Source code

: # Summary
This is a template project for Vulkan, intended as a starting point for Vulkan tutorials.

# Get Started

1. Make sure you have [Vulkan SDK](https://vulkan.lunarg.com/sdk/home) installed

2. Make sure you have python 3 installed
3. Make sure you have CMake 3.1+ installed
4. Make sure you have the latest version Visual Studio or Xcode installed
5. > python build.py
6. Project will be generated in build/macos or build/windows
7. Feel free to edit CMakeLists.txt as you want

Work task: Set down every entry once more, exactly as it was written above.

Answer space:
Source code

: # Summary
This is a template project for Vulkan, intended as a starting point for Vulkan tutorials.

# Get Started

1. Make sure you have [Vulkan SDK](https://vulkan.lunarg.com/sdk/home) installed

2. Make sure you have python 3 installed
3. Make sure you have CMake 3.1+ installed
4. Make sure you have the latest version Visual Studio or Xcode installed
5. > python build.py
6. Project will be generated in build/macos or build/windows
7. Feel free to edit CMakeLists.txt as you want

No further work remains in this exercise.